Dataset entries

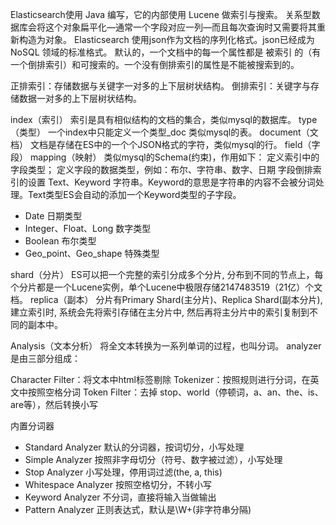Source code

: Elasticsearch使用 Java 编写，它的内部使用 Lucene 做索引与搜索。
关系型数据库会将这个对象扁平化—​通常一个字段对应一列—​而且每次查询时又需要将其重新构造为对象。
Elasticsearch 使用json作为文档的序列化格式。json已经成为 NoSQL 领域的标准格式。
默认的，一个文档中的每一个属性都是 被索引 的（有一个倒排索引）和可搜索的。一个没有倒排索引的属性是不能被搜索到的。

正排索引：存储数据与关键字一对多的上下层树状结构。
倒排索引：关键字与存储数据一对多的上下层树状结构。

index（索引）
索引是具有相似结构的文档的集合，类似mysql的数据库。
type（类型）
一个index中只能定义一个类型_doc 类似mysql的表。
document（文档）
文档是存储在ES中的一个个JSON格式的字符，类似mysql的行。
field（字段）
mapping（映射）
类似mysql的Schema(约束)，作用如下：
定义索引中的字段类型；
定义字段的数据类型，例如：布尔、字符串、数字、日期
字段倒排索引的设置
Text、Keyword 字符串。Keyword的意思是字符串的内容不会被分词处理。Text类型ES会自动的添加一个Keyword类型的子字段。
* Date 日期类型
* Integer、Float、Long 数字类型
* Boolean 布尔类型
* Geo_point、Geo_shape 特殊类型


shard（分片）
ES可以把一个完整的索引分成多个分片, 分布到不同的节点上，每个分片都是一个Lucene实例，单个Lucene中极限存储2147483519（21亿）个文档。
replica（副本）
分片有Primary Shard(主分片)、Replica Shard(副本分片), 建立索引时, 系统会先将索引存储在主分片中, 然后再将主分片中的索引复制到不同的副本中。

Analysis（文本分析）
将全文本转换为一系列单词的过程，也叫分词。
analyzer是由三部分组成：

Character Filter：将文本中html标签剔除
Tokenizer：按照规则进行分词，在英文中按照空格分词
Token Filter：去掉 stop、world（停顿词，a、an、the、is、are等），然后转换小写

内置分词器
* Standard Analyzer 默认的分词器，按词切分，小写处理
* Simple Analyzer 按照非字母切分（符号、数字被过滤），小写处理
* Stop Analyzer 小写处理，停用词过滤(the, a, this)
* Whitespace Analyzer 按照空格切分，不转小写
* Keyword Analyzer 不分词，直接将输入当做输出
* Pattern Analyzer 正则表达式，默认是\W+(非字符串分隔)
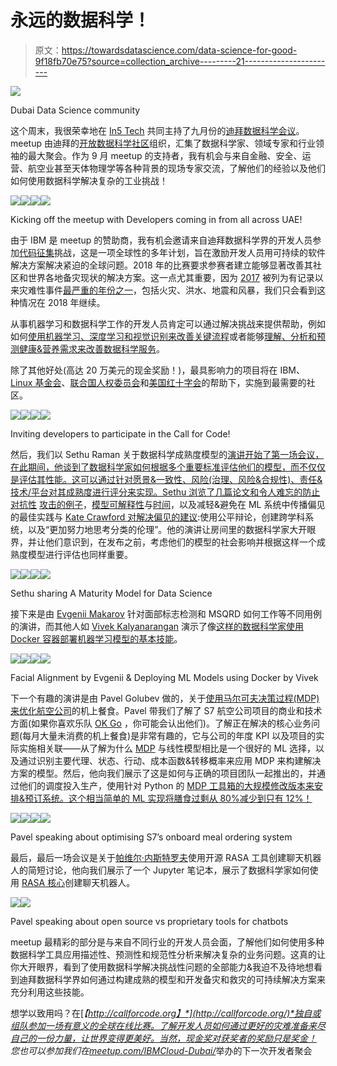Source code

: # 永远的数据科学！

> 原文：<https://towardsdatascience.com/data-science-for-good-9f18fb70e75?source=collection_archive---------21----------------------->

![](img/67a2edfcf171fdd31dc93289951a9ab1.png)

Dubai Data Science community

这个周末，我很荣幸地在 [In5 Tech](https://infive.ae/in5-tech/) 共同主持了九月份的[迪拜数据科学会议](https://www.meetup.com/Dubai-Data-Science-Meetup/events/251374795/)。meetup 由迪拜的[开放数据科学社区](http://dubaidatascience.ae)组织，汇集了数据科学家、领域专家和行业领袖的最大聚会。作为 9 月 meetup 的支持者，我有机会与来自金融、安全、运营、航空业甚至天体物理学等各种背景的现场专家交流，了解他们的经验以及他们如何使用数据科学解决复杂的工业挑战！

![](img/2f6becc8dd5ad91add73f09494458c56.png)![](img/bd72f041bd89e3d0a2d50211eeaa573f.png)![](img/20a26e8548be38d414cb99a285681b8c.png)![](img/b9f8b5e31d5617560d2b4cd6b7883676.png)

Kicking off the meetup with Developers coming in from all across UAE!

由于 IBM 是 meetup 的赞助商，我有机会邀请来自迪拜数据科学界的开发人员参加[代码征集](https://developer.ibm.com/callforcode/)挑战，这是一项全球性的多年计划，旨在激励开发人员用可持续的软件解决方案解决紧迫的全球问题。2018 年的比赛要求参赛者建立能够显著改善其社区和世界各地备灾现状的解决方案。这一点尤其重要，因为 [2017](https://www.cnbc.com/2017/12/26/2017--a-year-of-disaster.html) 被列为有记录以来灾难性事件[最严重的年份之一](https://www.vox.com/energy-and-environment/2017/12/28/16795490/natural-disasters-2017-hurricanes-wildfires-heat-climate-change-cost-deaths)，包括火灾、洪水、地震和风暴，我们只会看到这种情况在 2018 年继续。

从事机器学习和数据科学工作的开发人员肯定可以通过解决挑战来提供帮助，例如如何[使用机器学习、深度学习和视觉识别来改善关键流程](https://developer.ibm.com/callforcode/resources/visual-recognition/)或者能够[理解、分析和预测健康&营养需求来改善数据科学服务](https://developer.ibm.com/callforcode/resources/healthcare/)。

除了其他好处(高达 20 万美元的现金奖励！)，最具影响力的项目将在 IBM、[Linux 基金会](https://www.linuxfoundation.org/)、[联合国人权委员会](http://www.unchr.org/)和[美国红十字会](https://www.redcross.org/)的帮助下，实施到最需要的社区。

![](img/5dffd66684ea63b838d18b5495507419.png)![](img/7baa5789cc591e710837bdfa2d72edaa.png)![](img/2667b74cb3cf4d8e8f25033aeefea3ba.png)![](img/ba77dae5c83ff49c5fea62dbe21889e7.png)

Inviting developers to participate in the Call for Code!

然后，我们以 Sethu Raman 关于数据科学成熟度模型的[演讲开始了第一场会议，在此期间，他谈到了数据科学家如何根据多个重要标准评估他们的模型，而不仅仅是评估其性能。这可以通过针对愿景&一致性、风险(治理、风险&合规性)、责任&技术/平台对其成熟度进行评分来实现。Sethu 浏览了几篇论文和令人难忘的防止](https://www.linkedin.com/in/sethu-raman-b090362)[对抗性](https://developer.ibm.com/code/2018/04/17/adversarial-robustness-toolbox-art-good-versus-evil-ai/) [攻击的例子](https://www.ibm.com/blogs/research/2018/04/ai-adversarial-robustness-toolbox/)，[模型可解释性](https://github.com/lopusz/awesome-interpretable-machine-learning)与[时间](https://github.com/marcotcr/lime)，以及减轻&避免在 ML 系统中传播偏见的最佳实践与 [Kate Crawford 对解决偏见的建议](https://www.youtube.com/watch?v=fMym_BKWQzk):使用公平辩论，创建跨学科系统，以及“更加努力地思考分类的伦理”。他的演讲让房间里的数据科学家大开眼界，并让他们意识到，在发布之前，考虑他们的模型的社会影响并根据这样一个成熟度模型进行评估也同样重要。

![](img/331e52eee28d97409d6e96acfa0680e6.png)![](img/48f49f4e15049d549c1c34c510eecd97.png)![](img/e705721c76b70435963a7591982afe12.png)![](img/8d2ea42e2befc04a1f76c0c4512a0d71.png)

Sethu sharing A Maturity Model for Data Science

接下来是由 [Evgenii Makarov](https://www.linkedin.com/in/evgeniimakarov/) 针对面部标志检测和 MSQRD 如何工作等不同用例的演讲，而其他人如 [Vivek Kalyanarangan](https://www.linkedin.com/in/vivekkalyanarangan/) 演示了像[这样的数据科学家使用 Docker 容器部署机器学习模型的基本技能](https://drive.google.com/open?id=1bTNUhg8xCMrS8luTOUrpeGnwEBQ-wvJB)。

![](img/f82671a0ef4de7eafe2a3bca46a73641.png)![](img/18137345b42c03d7f33d00e89cbfaee2.png)![](img/fa3d9a56e727ea7944f84e220601c720.png)![](img/146ccca6fba8c3ed8d7511885d6d98cf.png)

Facial Alignment by Evgenii & Deploying ML Models using Docker by Vivek

下一个有趣的演讲是由 Pavel Golubev 做的，关于[使用马尔可夫决策过程(MDP)来优化航空公司](https://drive.google.com/open?id=1LaAeK1c8vUWS6E0VRxnXDIUBGNU-3sb8)的机上餐食。Pavel 带我们了解了 S7 航空公司项目的商业和技术方面(如果你喜欢乐队 [OK Go](https://www.youtube.com/watch?v=G6u-TomcyD4) ，你可能会认出他们)。了解正在解决的核心业务问题(每月大量未消费的机上餐食)是非常有趣的，它与公司的年度 KPI 以及项目的实际实施相关联——从了解为什么 [MDP](https://leonardoaraujosantos.gitbooks.io/artificial-inteligence/content/markov_decision_process.html) 与线性模型相比是一个很好的 ML 选择，以及通过识别主要代理、状态、行动、成本函数&转移概率来应用 MDP 来构建解决方案的模型。然后，他向我们展示了这是如何与正确的项目团队一起推出的，并通过他们的调度投入生产，使用针对 Python 的 [MDP 工具箱的大规模修改版本来安排&预订系统。这个相当简单的 ML 实现将膳食过剩从 80%减少到只有 12%！](https://github.com/sawcordwell/pymdptoolbox)

![](img/24f43a6ede5e3145f1f20256d2842e44.png)![](img/96e45649788ed15f9aa2e3487246c37c.png)![](img/8b7c46dc542bf55a30e9c266f4dc1639.png)![](img/bd3a18f79e4ec2cee569a3e70dc0b1ab.png)

Pavel speaking about optimising S7’s onboard meal ordering system

最后，最后一场会议是关于[帕维尔·内斯特罗夫](https://github.com/mephistopheies/dds/blob/master/cb_rasa_010918/ipy/cb_rasa.ipynb)使用开源 RASA 工具创建聊天机器人的简短讨论，他向我们展示了一个 Jupyter 笔记本，展示了数据科学家如何使用 [RASA 核心](https://github.com/RasaHQ/rasa_core)创建聊天机器人。

![](img/e1e2d98203f8ff5e5299f9419ef288f5.png)![](img/315b508a4c4f186862c2fb18b1dad6ef.png)

Pavel speaking about open source vs proprietary tools for chatbots

meetup 最精彩的部分是与来自不同行业的开发人员会面，了解他们如何使用多种数据科学工具应用描述性、预测性和规范性分析来解决复杂的业务问题。这真的让你大开眼界，看到了使用数据科学解决挑战性问题的全部能力&我迫不及待地想看到迪拜数据科学界如何通过构建成熟的模型和开发备灾和救灾的可持续解决方案来充分利用这些技能。

想学以致用吗？在[*【http://callforcode.org】*](http://callforcode.org/)*独自或组队参加一场有意义的全球在线比赛。了解开发人员如何通过更好的灾难准备来尽自己的一份力量，让世界变得更美好。当然，现金奖对获奖者的奖励只是奖金！
您也可以参加我们在*[*meetup.com/IBMCloud-Dubai/*](https://www.meetup.com/IBMCloud-Dubai/)举办的下一次开发者聚会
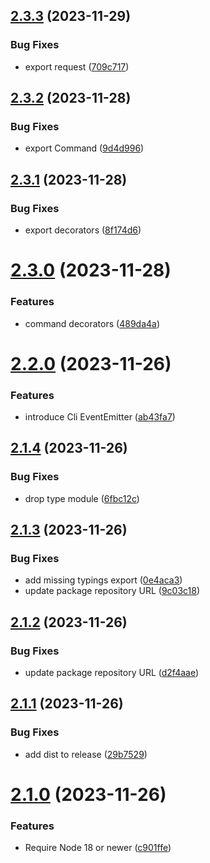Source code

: ## [2.3.3](https://github.com/saitho/node-cli-base/compare/v2.3.2...v2.3.3) (2023-11-29)


### Bug Fixes

* export request ([709c717](https://github.com/saitho/node-cli-base/commit/709c717f0839fc7a58a785e546858713edb1833e))

## [2.3.2](https://github.com/saitho/node-cli-base/compare/v2.3.1...v2.3.2) (2023-11-28)


### Bug Fixes

* export Command ([9d4d996](https://github.com/saitho/node-cli-base/commit/9d4d996f6b506aeef3beb603a6e0191b021aa9f1))

## [2.3.1](https://github.com/saitho/node-cli-base/compare/v2.3.0...v2.3.1) (2023-11-28)


### Bug Fixes

* export decorators ([8f174d6](https://github.com/saitho/node-cli-base/commit/8f174d613f39c6e7d44428607583dbc3d5754d37))

# [2.3.0](https://github.com/saitho/node-cli-base/compare/v2.2.0...v2.3.0) (2023-11-28)


### Features

* command decorators ([489da4a](https://github.com/saitho/node-cli-base/commit/489da4a3a701443fa169f19a418633d0a832d5b4))

# [2.2.0](https://github.com/saitho/node-cli-base/compare/v2.1.4...v2.2.0) (2023-11-26)


### Features

* introduce Cli EventEmitter ([ab43fa7](https://github.com/saitho/node-cli-base/commit/ab43fa79be1237577d3e333cea802b88081f4151))

## [2.1.4](https://github.com/saitho/node-cli-base/compare/v2.1.3...v2.1.4) (2023-11-26)


### Bug Fixes

* drop type module ([6fbc12c](https://github.com/saitho/node-cli-base/commit/6fbc12c037cf9d97685d1eda2a9c9648252f00b7))

## [2.1.3](https://github.com/saitho/node-cli-base/compare/v2.1.2...v2.1.3) (2023-11-26)


### Bug Fixes

* add missing typings export ([0e4aca3](https://github.com/saitho/node-cli-base/commit/0e4aca33aca1f5e217e7da9393a32beb111e62ae))
* update package repository URL ([9c03c18](https://github.com/saitho/node-cli-base/commit/9c03c1876c961f8bb19a6a7798a023a4c4ebbc1c))

## [2.1.2](https://github.com/saitho/node-cli-base/compare/v2.1.1...v2.1.2) (2023-11-26)


### Bug Fixes

* update package repository URL ([d2f4aae](https://github.com/saitho/node-cli-base/commit/d2f4aae8f80fcdfc6d74c917fee4c82e8cab3626))

## [2.1.1](https://github.com/saitho/node-cli-base/compare/v2.1.0...v2.1.1) (2023-11-26)


### Bug Fixes

* add dist to release ([29b7529](https://github.com/saitho/node-cli-base/commit/29b7529fb71e35070ee0917e396f41e786184476))

# [2.1.0](https://github.com/saitho/node-cli-base/compare/v2.0.2...v2.1.0) (2023-11-26)


### Features

* Require Node 18 or newer ([c901ffe](https://github.com/saitho/node-cli-base/commit/c901ffeef8cdadcfe14bf203791b71acf3e94b52))
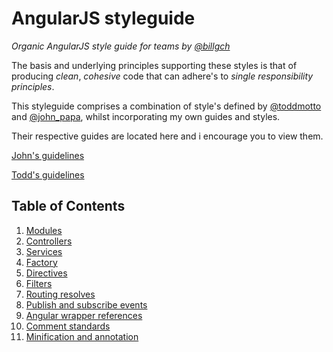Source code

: # AngularJS styleguide

*Organic AngularJS style guide for teams by [@billgch](//twitter.com/billgch)*

The basis and underlying principles supporting these styles is that of producing *clean*, *cohesive* code that can adhere's to *single responsibility principles*.


This styleguide comprises a combination of style's defined by [@toddmotto](//twitter.com/toddmotto) and [@john_papa](//twitter.com/john_papa), whilst incorporating my own guides and styles.

Their respective guides are located here and i encourage you to view them.

[John's  guidelines](//github.com/johnpapa/angularjs-styleguide)

[Todd's  guidelines](https://github.com/toddmotto/angularjs-styleguide)

## Table of Contents

  1. [Modules](#modules)
  1. [Controllers](#controllers)
  1. [Services](#services)
  1. [Factory](#factory)
  1. [Directives](#directives)
  1. [Filters](#filters)
  1. [Routing resolves](#routing-resolves)
  1. [Publish and subscribe events](#publish-and-subscribe-events)
  1. [Angular wrapper references](#angular-wrapper-references)
  1. [Comment standards](#comment-standards)
  1. [Minification and annotation](#minification-and-annotation)
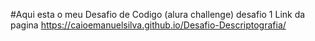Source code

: #Aqui esta o meu Desafio de Codigo (alura challenge)  desafio 1
Link da pagina https://caioemanuelsilva.github.io/Desafio-Descriptografia/
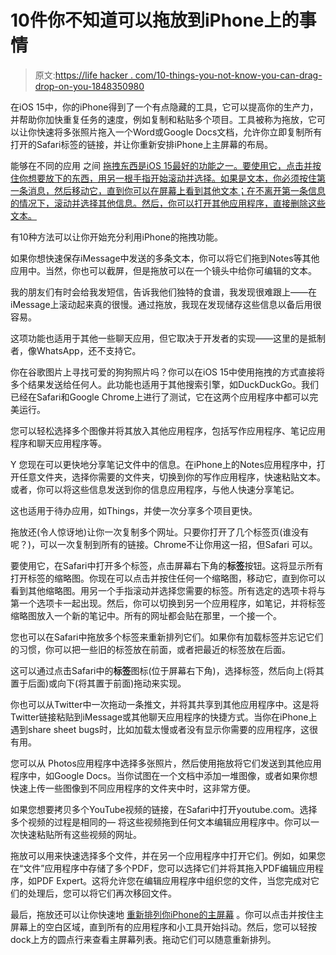 # 10件你不知道可以拖放到iPhone上的事情

> 原文:[https://life hacker . com/10-things-you-not-know-you-can-drag-drop-on-you-1848350980](https://lifehacker.com/10-things-you-didnt-know-you-could-drag-and-drop-on-you-1848350980)

在iOS 15中，你的iPhone得到了一个有点隐藏的工具，它可以提高你的生产力，并帮助你加快重复任务的速度，例如复制和粘贴多个项目。工具被称为拖放，它可以让你快速将多张照片拖入一个Word或Google Docs文档，允许你立即复制所有打开的Safari标签的链接，并让你重新安排iPhone上主屏幕的布局。

能够在不同的应用 之间 [拖拽东西是iOS 15最好的功能之一。要使用它，点击并按住你想要放下的东西，用另一根手指开始滚动并选择。如果是文本，你必须按住第一条消息，然后移动它，直到你可以在屏幕上看到其他文本；在不离开第一条信息的情况下，滚动并选择其他信息。然后，你可以打开其他应用程序，直接删除这些文本。](https://lifehacker.com/15-hidden-ios-15-features-worth-knowing-about-1847678728/slides/13)

有10种方法可以让你开始充分利用iPhone的拖拽功能。

如果你想快速保存iMessage中发送的多条文本，你可以将它们拖到Notes等其他应用中。当然，你也可以截屏，但是拖放可以在一个镜头中给你可编辑的文本。

我的朋友们有时会给我发短信，告诉我他们独特的食谱，我发现很难跟上——在iMessage上滚动起来真的很慢。通过拖放，我现在发现储存这些信息以备后用很容易。

这项功能也适用于其他一些聊天应用，但它取决于开发者的实现——这里的是抵制者，像WhatsApp，还不支持它。

你在谷歌图片上寻找可爱的狗狗照片吗？你可以在iOS 15中使用拖拽的方式直接将多个结果发送给任何人。此功能也适用于其他搜索引擎，如DuckDuckGo。我们已经在Safari和Google Chrome上进行了测试，它在这两个应用程序中都可以完美运行。

您可以轻松选择多个图像并将其放入其他应用程序，包括写作应用程序、笔记应用程序和聊天应用程序等。

Y 您现在可以更快地分享笔记文件中的信息。在iPhone上的Notes应用程序中，打开任意文件夹，选择你需要的文件夹，切换到你的写作应用程序，快速粘贴文本。或者，你可以将这些信息发送到你的信息应用程序，与他人快速分享笔记。

这也适用于待办应用，如Things，并使一次分享多个项目更快。

拖放还(令人惊讶地)让你一次复制多个网址。只要你打开了几个标签页(谁没有呢？)，可以一次复制到所有的链接。Chrome不让你用这一招，但Safari 可以。

要使用它，在Safari中打开多个标签，点击屏幕右下角的**标签**按钮。这将显示所有打开标签的缩略图。你现在可以点击并按住任何一个缩略图，移动它，直到你可以看到其他缩略图。用另一个手指滚动并选择您需要的标签。所有选定的选项卡将与第一个选项卡一起出现。然后，你可以切换到另一个应用程序，如笔记，并将标签缩略图放入一个新的笔记中。所有的网址都会贴在那里，一个接一个。

您也可以在Safari中拖放多个标签来重新排列它们。如果你有加载标签并忘记它们的习惯，你可以把一些旧的标签放在前面，或者把最近的标签放在后面。

这可以通过点击Safari中的**标签**图标(位于屏幕右下角)，选择标签，然后向上(将其置于后面)或向下(将其置于前面)拖动来实现。

你也可以从Twitter中一次拖动一条推文，并将其共享到其他应用程序中。这是将Twitter链接粘贴到iMessage或其他聊天应用程序的快捷方式。当你在iPhone上遇到share sheet bugs时，比如加载太慢或者没有显示你需要的应用程序，这很有用。

您可以从 Photos应用程序中选择多张照片，然后使用拖放将它们发送到其他应用程序中，如Google Docs。当你试图在一个文档中添加一堆图像，或者如果你想快速上传一些图像到不同应用程序的文件夹中时，这非常方便。

如果您想要拷贝多个YouTube视频的链接，在Safari中打开youtube.com。选择多个视频的过程是相同的— 将这些视频拖到任何文本编辑应用程序中。你可以一次快速粘贴所有这些视频的网址。

拖放可以用来快速选择多个文件，并在另一个应用程序中打开它们。例如，如果您在“文件”应用程序中存储了多个PDF，您可以选择它们并将其拖入PDF编辑应用程序，如PDF Expert。这将允许您在编辑应用程序中组织您的文件，当您完成对它们的处理后，您可以将它们再次移回文件。

最后，拖放还可以让你快速地 [重新排列你iPhone的主屏幕](https://lifehacker.com/how-to-rearrange-or-delete-home-screens-in-ios-15-1847709234) 。你可以点击并按住主屏幕上的空白区域，直到所有的应用程序和小工具开始抖动。然后，您可以轻按dock上方的圆点行来查看主屏幕列表。拖动它们可以随意重新排列。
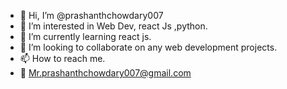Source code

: - 👋 Hi, I’m @prashanthchowdary007
- 👀 I’m interested in Web Dev, react Js ,python.
- 🌱 I’m currently learning react js.
- 💞️ I’m looking to collaborate on any web development projects.
- 📫 How to reach me.
- 📩 Mr.prashanthchowdary007@gmail.com

<!---
prashanthchowdary007/prashanthchowdary007 is a ✨ special ✨ repository because its `README.md` (this file) appears on your GitHub profile.
You can click the Preview link to take a look at your changes.
--->
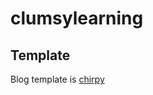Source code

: # clumsylearning

## Template
Blog template is [chirpy](https://github.com/cotes2020/chirpy-starter)

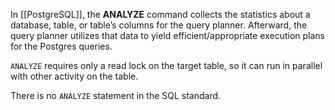 In [[PostgreSQL]], the **ANALYZE** command collects the statistics about a database, table, or table’s columns for the query planner. Afterward, the query planner utilizes that data to yield efficient/appropriate execution plans for the Postgres queries.

`ANALYZE` requires only a read lock on the target table, so it can run in parallel with other activity on the table.

There is no `ANALYZE` statement in the SQL standard.


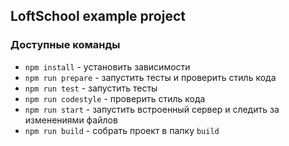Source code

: ## LoftSchool example project

### Доступные команды

- `npm install` - установить зависимости
- `npm run prepare` - запустить тесты и проверить стиль кода
- `npm run test` - запустить тесты
- `npm run codestyle` - проверить стиль кода
- `npm run start` - запустить встроенный сервер и следить за изменениями файлов
- `npm run build` - собрать проект в папку `build`
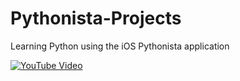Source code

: # Pythonista-Projects
Learning Python using the iOS Pythonista application

[![YouTube Video](https://img.youtube.com/vi/j2c2UE67yog/0.jpg)](https://www.youtube.com/watch?v=j2c2UE67yog&t=41s)

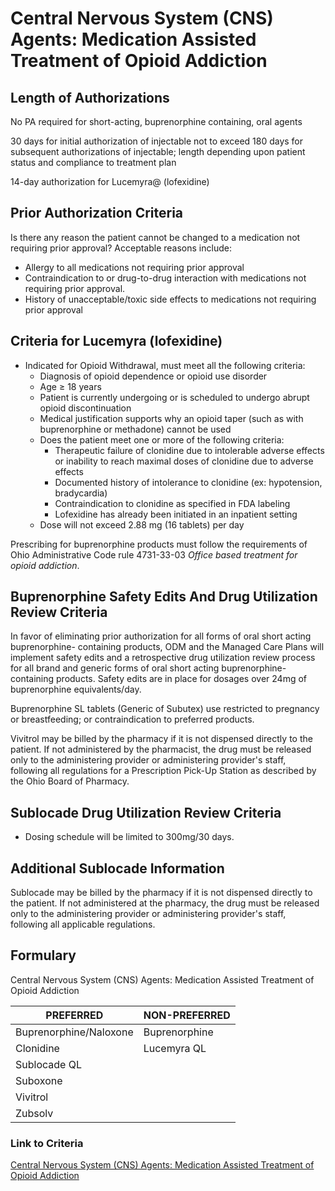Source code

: # Central Nervous System (CNS) Agents: Medication Assisted Treatment of Opioid Addiction

## Length of Authorizations

No PA required for short-acting, buprenorphine containing, oral agents

30 days for initial authorization of injectable not to exceed 180 days for subsequent authorizations of injectable; length depending upon patient status and compliance to treatment plan

14-day authorization for Lucemyra@ (lofexidine)

## Prior Authorization Criteria

Is there any reason the patient cannot be changed to a medication not requiring prior approval? Acceptable reasons include:

-   Allergy to all medications not requiring prior approval
-   Contraindication to or drug-to-drug interaction with medications not requiring prior approval.
-   History of unacceptable/toxic side effects to medications not requiring prior approval

## Criteria for Lucemyra (lofexidine)

-   Indicated for Opioid Withdrawal, must meet all the following criteria:
    -   Diagnosis of opioid dependence or opioid use disorder
    -   Age ≥ 18 years
    -   Patient is currently undergoing or is scheduled to undergo abrupt opioid discontinuation
    -   Medical justification supports why an opioid taper (such as with buprenorphine or methadone) cannot be used
    -   Does the patient meet one or more of the following criteria:
        -   Therapeutic failure of clonidine due to intolerable adverse effects or inability to reach maximal doses of clonidine due to adverse effects
        -   Documented history of intolerance to clonidine (ex: hypotension, bradycardia)
        -   Contraindication to clonidine as specified in FDA labeling
        -   Lofexidine has already been initiated in an inpatient setting
    -   Dose will not exceed 2.88 mg (16 tablets) per day

Prescribing for buprenorphine products must follow the requirements of Ohio Administrative Code rule 4731-33-03 *Office based treatment for opioid addiction*.

## Buprenorphine Safety Edits And Drug Utilization Review Criteria

In favor of eliminating prior authorization for all forms of oral short acting buprenorphine- containing products, ODM and the Managed Care Plans will implement safety edits and a retrospective drug utilization review process for all brand and generic forms of oral short acting buprenorphine-containing products. Safety edits are in place for dosages over 24mg of buprenorphine equivalents/day.

Buprenorphine SL tablets (Generic of Subutex) use restricted to pregnancy or breastfeeding; or contraindication to preferred products.

Vivitrol may be billed by the pharmacy if it is not dispensed directly to the patient. If not administered by the pharmacist, the drug must be released only to the administering provider or administering provider's staff, following all regulations for a Prescription Pick-Up Station as described by the Ohio Board of Pharmacy.

## Sublocade Drug Utilization Review Criteria

-   Dosing schedule will be limited to 300mg/30 days.

## Additional Sublocade Information

Sublocade may be billed by the pharmacy if it is not dispensed directly to the patient. If not administered at the pharmacy, the drug must be released only to the administering provider or administering provider's staff, following all applicable regulations.

## Formulary

Central Nervous System (CNS) Agents: Medication Assisted Treatment of Opioid Addiction

| PREFERRED              | NON-PREFERRED |
|------------------------|---------------|
| Buprenorphine/Naloxone | Buprenorphine |
| Clonidine              | Lucemyra QL   |
| Sublocade QL           |               |
| Suboxone               |               |
| Vivitrol               |               |
| Zubsolv                |               |

### Link to Criteria

[Central Nervous System (CNS) Agents: Medication Assisted Treatment of Opioid Addiction](https://pharmacy.medicaid.ohio.gov/sites/default/files/20220415_UPDL_Criteria_FINAL_.pdf#page=34)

§ **About this task**
What is needed is every line from the data above that includes the string "要使用它", copied out.

§ **Written solution**
能够在不同的应用 之间 [拖拽东西是iOS 15最好的功能之一。要使用它，点击并按住你想要放下的东西，用另一根手指开始滚动并选择。如果是文本，你必须按住第一条消息，然后移动它，直到你可以在屏幕上看到其他文本；在不离开第一条信息的情况下，滚动并选择其他信息。然后，你可以打开其他应用程序，直接删除这些文本。](https://lifehacker.com/15-hidden-ios-15-features-worth-knowing-about-1847678728/slides/13)
要使用它，在Safari中打开多个标签，点击屏幕右下角的**标签**按钮。这将显示所有打开标签的缩略图。你现在可以点击并按住任何一个缩略图，移动它，直到你可以看到其他缩略图。用另一个手指滚动并选择您需要的标签。所有选定的选项卡将与第一个选项卡一起出现。然后，你可以切换到另一个应用程序，如笔记，并将标签缩略图放入一个新的笔记中。所有的网址都会贴在那里，一个接一个。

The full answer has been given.